__EXERCISE GOAL__
The "2. **沟通协调**" line through the end of the listing below is what to set down, word for word, and nothing else.

#####

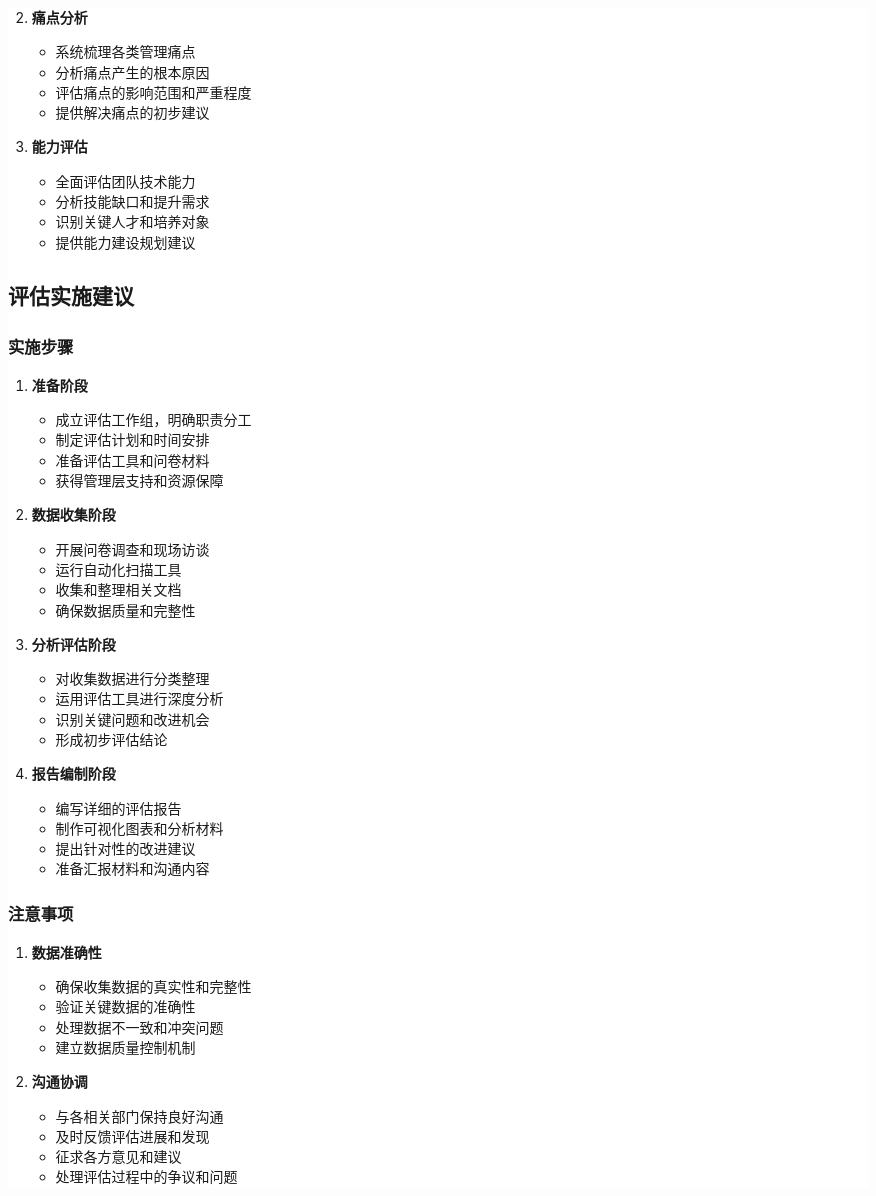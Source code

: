 2. **痛点分析**
   - 系统梳理各类管理痛点
   - 分析痛点产生的根本原因
   - 评估痛点的影响范围和严重程度
   - 提供解决痛点的初步建议

3. **能力评估**
   - 全面评估团队技术能力
   - 分析技能缺口和提升需求
   - 识别关键人才和培养对象
   - 提供能力建设规划建议

## 评估实施建议

### 实施步骤

1. **准备阶段**
   - 成立评估工作组，明确职责分工
   - 制定评估计划和时间安排
   - 准备评估工具和问卷材料
   - 获得管理层支持和资源保障

2. **数据收集阶段**
   - 开展问卷调查和现场访谈
   - 运行自动化扫描工具
   - 收集和整理相关文档
   - 确保数据质量和完整性

3. **分析评估阶段**
   - 对收集数据进行分类整理
   - 运用评估工具进行深度分析
   - 识别关键问题和改进机会
   - 形成初步评估结论

4. **报告编制阶段**
   - 编写详细的评估报告
   - 制作可视化图表和分析材料
   - 提出针对性的改进建议
   - 准备汇报材料和沟通内容

### 注意事项

1. **数据准确性**
   - 确保收集数据的真实性和完整性
   - 验证关键数据的准确性
   - 处理数据不一致和冲突问题
   - 建立数据质量控制机制

2. **沟通协调**
   - 与各相关部门保持良好沟通
   - 及时反馈评估进展和发现
   - 征求各方意见和建议
   - 处理评估过程中的争议和问题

#####

__EXERCISE ANSWER__
2. **沟通协调**
   - 与各相关部门保持良好沟通
   - 及时反馈评估进展和发现
   - 征求各方意见和建议
   - 处理评估过程中的争议和问题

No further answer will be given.